Items from a data source
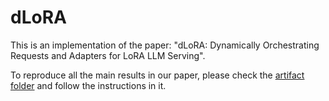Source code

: # dLoRA

This is an implementation of the paper: "dLoRA: Dynamically Orchestrating Requests and Adapters for LoRA LLM Serving".

To reproduce all the main results in our paper, please check the [artifact folder](./ae_scripts/README.md) and follow the instructions in it.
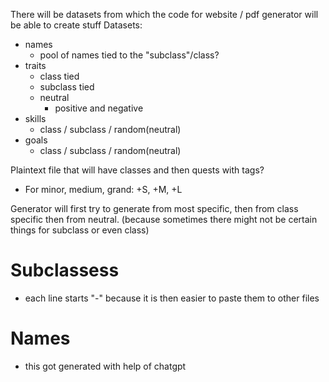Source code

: There will be datasets from which the code for website / pdf generator will be able to create stuff
Datasets:
- names
    - pool of names tied to the "subclass"/class?
- traits
    - class tied
    - subclass tied
    - neutral
        - positive and negative
- skills
    - class / subclass / random(neutral)
- goals
    - class / subclass / random(neutral)

Plaintext file that will have classes and then quests with tags?
- For minor, medium, grand: +S, +M, +L

Generator will first try to generate from most specific, then from class specific then from neutral. (because sometimes there might not be certain things for subclass or even class)

# Subclassess
- each line starts "-" because it is then easier to paste them to other files

# Names
- this got generated with help of chatgpt
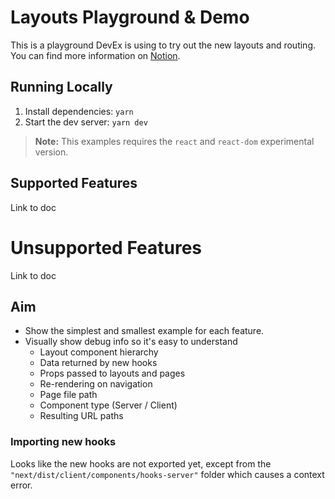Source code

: # Layouts Playground & Demo

This is a playground DevEx is using to try out the new layouts and routing. You can find more information on [Notion](https://www.notion.so/vercel/Update-learn-and-docs-for-Layouts-and-Routing-dd39d46fc8054972b08e3711c4345f6e).

## Running Locally

1. Install dependencies: `yarn`
1. Start the dev server: `yarn dev`

> **Note:** This examples requires the `react` and `react-dom` experimental version.

## Supported Features

Link to doc

# Unsupported Features

Link to doc

## Aim

- Show the simplest and smallest example for each feature.
- Visually show debug info so it's easy to understand
  - Layout component hierarchy
  - Data returned by new hooks
  - Props passed to layouts and pages
  - Re-rendering on navigation
  - Page file path
  - Component type (Server / Client)
  - Resulting URL paths

### Importing new hooks

Looks like the new hooks are not exported yet, except from the `"next/dist/client/components/hooks-server"` folder which causes a context error.
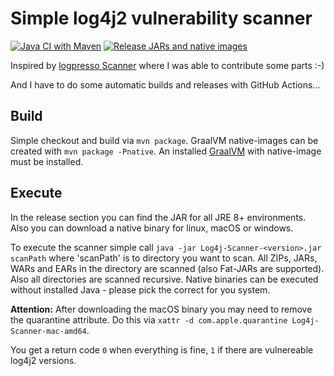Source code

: # Simple log4j2 vulnerability scanner

[![Java CI with Maven](https://github.com/Afrouper/Log4j-Scanner/actions/workflows/maven.yml/badge.svg)](https://github.com/Afrouper/Log4j-Scanner/actions/workflows/maven.yml)
[![Release JARs and native images](https://github.com/Afrouper/Log4j-Scanner/actions/workflows/buildAndRelease.yml/badge.svg?branch=master)](https://github.com/Afrouper/Log4j-Scanner/actions/workflows/buildAndRelease.yml)

Inspired by [logpresso Scanner](https://github.com/logpresso/CVE-2021-44228-Scanner) where I was able to contribute some parts :-)

And I have to do some automatic builds and releases with GitHub Actions...

## Build
Simple checkout and build via `mvn package`. GraalVM native-images can be created with `mvn package -Pnative`. An installed [GraalVM](https://www.graalvm.org) with native-image must be installed.

## Execute
In the release section you can find the JAR for all JRE 8+ environments. Also you can download a native binary for linux, macOS or windows.

To execute the scanner simple call `java -jar Log4j-Scanner-<version>.jar scanPath` where 'scanPath' is to directory you want to scan. All ZIPs, JARs, WARs and EARs in the directory are scanned (also Fat-JARs are supported). Also all directories are scanned recursive. Native binaries can be executed without installed Java - please pick the correct for you system.

**Attention:** After downloading the macOS binary you may need to remove the quarantine attribute. Do this via `xattr -d com.apple.quarantine Log4j-Scanner-mac-amd64`.

You get a return code `0` when everything is fine, `1` if there are vulnereable log4j2 versions.
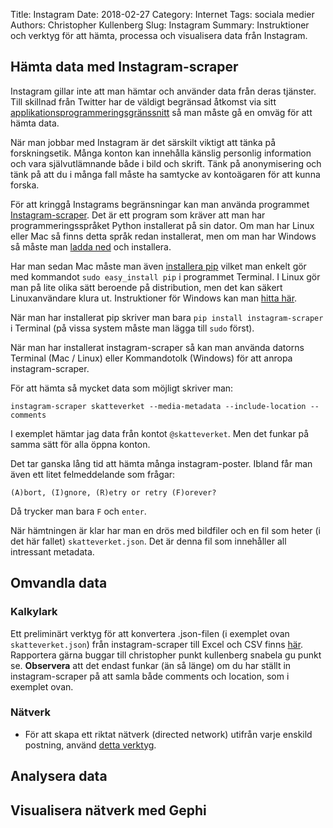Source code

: Title: Instagram
Date: 2018-02-27
Category: Internet
Tags: sociala medier
Authors: Christopher Kullenberg
Slug: Instagram
Summary: Instruktioner och verktyg för att hämta, processa och visualisera data från Instagram.



## Hämta data med Instagram-scraper
Instagram gillar inte att man hämtar och använder data från deras tjänster. Till
skillnad från Twitter har de väldigt begränsad åtkomst via sitt
[applikationsprogrammeringsgränssnitt](https://sv.wikipedia.org/wiki/Application_Programming_Interface)
så man måste gå en omväg för att hämta data.

När man jobbar med Instagram är det särskilt viktigt att tänka på forskningsetik.
Många konton kan innehålla känslig personlig information och vara självutlämnande
både i bild och skrift. Tänk på anonymisering och tänk på att du i många fall
måste ha samtycke av kontoägaren för att kunna forska.

För att kringgå Instagrams begränsningar kan man använda programmet
[Instagram-scraper](https://github.com/rarcega/instagram-scraper). Det är ett
program som kräver att man har programmeringsspråket Python installerat på
sin dator. Om man har Linux eller Mac så finns detta språk redan installerat,
men om man har Windows så måste man [ladda ned](https://www.python.org/) och installera.

Har man sedan Mac måste man även [installera pip](https://stackoverflow.com/questions/17271319/how-do-i-install-pip-on-macos-or-os-x)
 vilket man enkelt gör med kommandot `sudo easy_install pip` i programmet Terminal.
 I Linux gör man
 på lite olika sätt beroende på distribution, men det kan säkert Linuxanvändare
 klura ut. Instruktioner för Windows kan man [hitta här](https://stackoverflow.com/questions/4750806/how-do-i-install-pip-on-windows).

 När man har installerat pip skriver man bara `pip install instagram-scraper` i
 Terminal (på vissa system måste man lägga till `sudo` först).

När man har installerat instagram-scraper så kan man använda datorns Terminal
(Mac / Linux) eller Kommandotolk (Windows) för att anropa instagram-scraper.

För att hämta så mycket data som möjligt skriver man:

`instagram-scraper skatteverket --media-metadata --include-location --comments`

I exemplet hämtar jag data från kontot `@skatteverket`. Men det funkar på samma
sätt för alla öppna konton.

Det tar ganska lång tid att hämta många instagram-poster. Ibland får man även ett
litet felmeddelande som frågar:

`(A)bort, (I)gnore, (R)etry or retry (F)orever?`

Då trycker man bara `F` och `enter`.

När hämtningen är klar har man en drös med bildfiler och en fil som heter (i det här
  fallet) `skatteverket.json`. Det är denna fil som innehåller all intressant metadata.


## Omvandla data

### Kalkylark
Ett preliminärt verktyg för att konvertera .json-filen (i exemplet ovan
  `skatteverket.json`) från instagram-scraper
till Excel och CSV finns [här](https://digitalametoder.science/cgi-bin/instagramjsontospreadsheet.py).
Rapportera gärna buggar till christopher punkt kullenberg snabela gu punkt se.
**Observera** att det endast funkar (än så länge) om du har ställt in
instagram-scraper på att samla både comments och location, som i exemplet ovan.

### Nätverk

* För att skapa ett riktat nätverk (directed network) utifrån varje enskild
postning, använd [detta verktyg](https://digitalametoder.science/cgi-bin/instagrampostnetwork.py).



## Analysera data


## Visualisera nätverk med Gephi
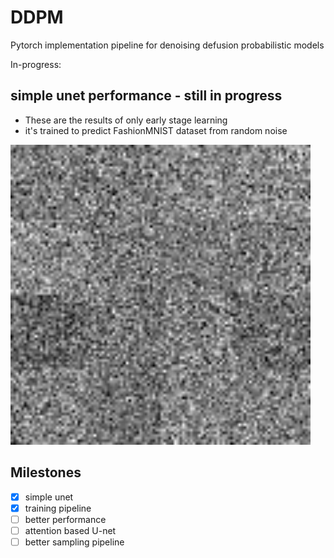 # DDPM
 Pytorch implementation pipeline for denoising defusion probabilistic models 

In-progress:

simple unet performance - still in progress
-   

- These are the results of only early stage learning
- it's trained to predict FashionMNIST dataset from random noise
  
<img src="best_model_sampling.gif" width="480" height="480" />


## Milestones
- [x] simple unet
- [x] training pipeline
- [ ] better performance
- [ ] attention based U-net
- [ ] better sampling pipeline
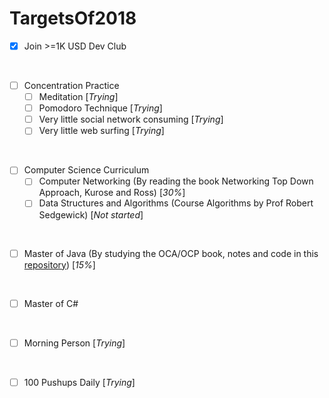 # TargetsOf2018

* [X] Join >=1K USD Dev Club
<br/>

* [ ] Concentration Practice
    * [ ] Meditation [_Trying_]
    * [ ] Pomodoro Technique [_Trying_]
    * [ ] Very little social network consuming [_Trying_]
    * [ ] Very little web surfing [_Trying_]
<br/>

* [ ] Computer Science Curriculum
    * [ ] Computer Networking (By reading the book Networking Top Down Approach, Kurose and Ross) [_30%_]
    * [ ] Data Structures and Algorithms (Course Algorithms by Prof Robert Sedgewick) [_Not started_]
<br/>

* [ ] Master of Java (By studying the OCA/OCP book, notes and code in this [repository](https://github.com/VanTamNguyen/LearningJava)) [_15%_]
<br/>

* [ ] Master of C#
<br/>

* [ ] Morning Person [_Trying_]
<br/>

* [ ] 100 Pushups Daily [_Trying_]
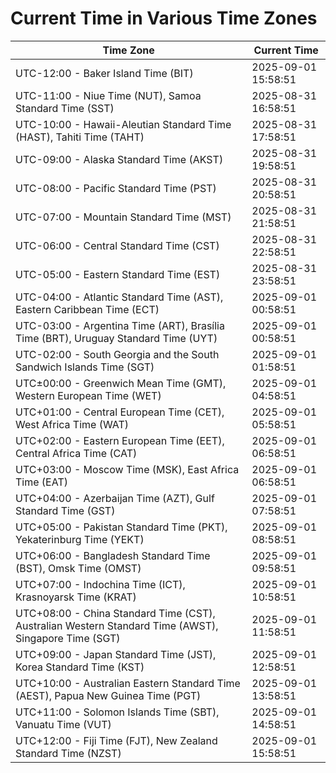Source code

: # Current Time in Various Time Zones

| Time Zone | Current Time |
|-----------|--------------|
| UTC-12:00 - Baker Island Time (BIT) | 2025-09-01 15:58:51 |
| UTC-11:00 - Niue Time (NUT), Samoa Standard Time (SST) | 2025-08-31 16:58:51 |
| UTC-10:00 - Hawaii-Aleutian Standard Time (HAST), Tahiti Time (TAHT) | 2025-08-31 17:58:51 |
| UTC-09:00 - Alaska Standard Time (AKST) | 2025-08-31 19:58:51 |
| UTC-08:00 - Pacific Standard Time (PST) | 2025-08-31 20:58:51 |
| UTC-07:00 - Mountain Standard Time (MST) | 2025-08-31 21:58:51 |
| UTC-06:00 - Central Standard Time (CST) | 2025-08-31 22:58:51 |
| UTC-05:00 - Eastern Standard Time (EST) | 2025-08-31 23:58:51 |
| UTC-04:00 - Atlantic Standard Time (AST), Eastern Caribbean Time (ECT) | 2025-09-01 00:58:51 |
| UTC-03:00 - Argentina Time (ART), Brasília Time (BRT), Uruguay Standard Time (UYT) | 2025-09-01 00:58:51 |
| UTC-02:00 - South Georgia and the South Sandwich Islands Time (SGT) | 2025-09-01 01:58:51 |
| UTC±00:00 - Greenwich Mean Time (GMT), Western European Time (WET) | 2025-09-01 04:58:51 |
| UTC+01:00 - Central European Time (CET), West Africa Time (WAT) | 2025-09-01 05:58:51 |
| UTC+02:00 - Eastern European Time (EET), Central Africa Time (CAT) | 2025-09-01 06:58:51 |
| UTC+03:00 - Moscow Time (MSK), East Africa Time (EAT) | 2025-09-01 06:58:51 |
| UTC+04:00 - Azerbaijan Time (AZT), Gulf Standard Time (GST) | 2025-09-01 07:58:51 |
| UTC+05:00 - Pakistan Standard Time (PKT), Yekaterinburg Time (YEKT) | 2025-09-01 08:58:51 |
| UTC+06:00 - Bangladesh Standard Time (BST), Omsk Time (OMST) | 2025-09-01 09:58:51 |
| UTC+07:00 - Indochina Time (ICT), Krasnoyarsk Time (KRAT) | 2025-09-01 10:58:51 |
| UTC+08:00 - China Standard Time (CST), Australian Western Standard Time (AWST), Singapore Time (SGT) | 2025-09-01 11:58:51 |
| UTC+09:00 - Japan Standard Time (JST), Korea Standard Time (KST) | 2025-09-01 12:58:51 |
| UTC+10:00 - Australian Eastern Standard Time (AEST), Papua New Guinea Time (PGT) | 2025-09-01 13:58:51 |
| UTC+11:00 - Solomon Islands Time (SBT), Vanuatu Time (VUT) | 2025-09-01 14:58:51 |
| UTC+12:00 - Fiji Time (FJT), New Zealand Standard Time (NZST) | 2025-09-01 15:58:51 |
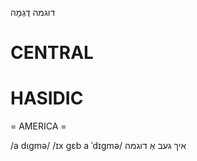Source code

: דוגמה
דֻּגְמָה

CENTRAL
========

HASIDIC
=======
= AMERICA = 

/a dɩgmə/
/ɪx gɛb a ˈdɪgmə/ איך געב אַ דוגמה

◆ **Exercise details**:
Copy out, in full, each line above that has the word "måste" in it.

◆ **Exercise output**:
så man måste gå en omväg för att hämta data.
måste ha samtycke av kontoägaren för att kunna forska.
men om man har Windows så måste man [ladda ned](https://www.python.org/) och installera.
Har man sedan Mac måste man även [installera pip](https://stackoverflow.com/questions/17271319/how-do-i-install-pip-on-macos-or-os-x)
 Terminal (på vissa system måste man lägga till `sudo` först).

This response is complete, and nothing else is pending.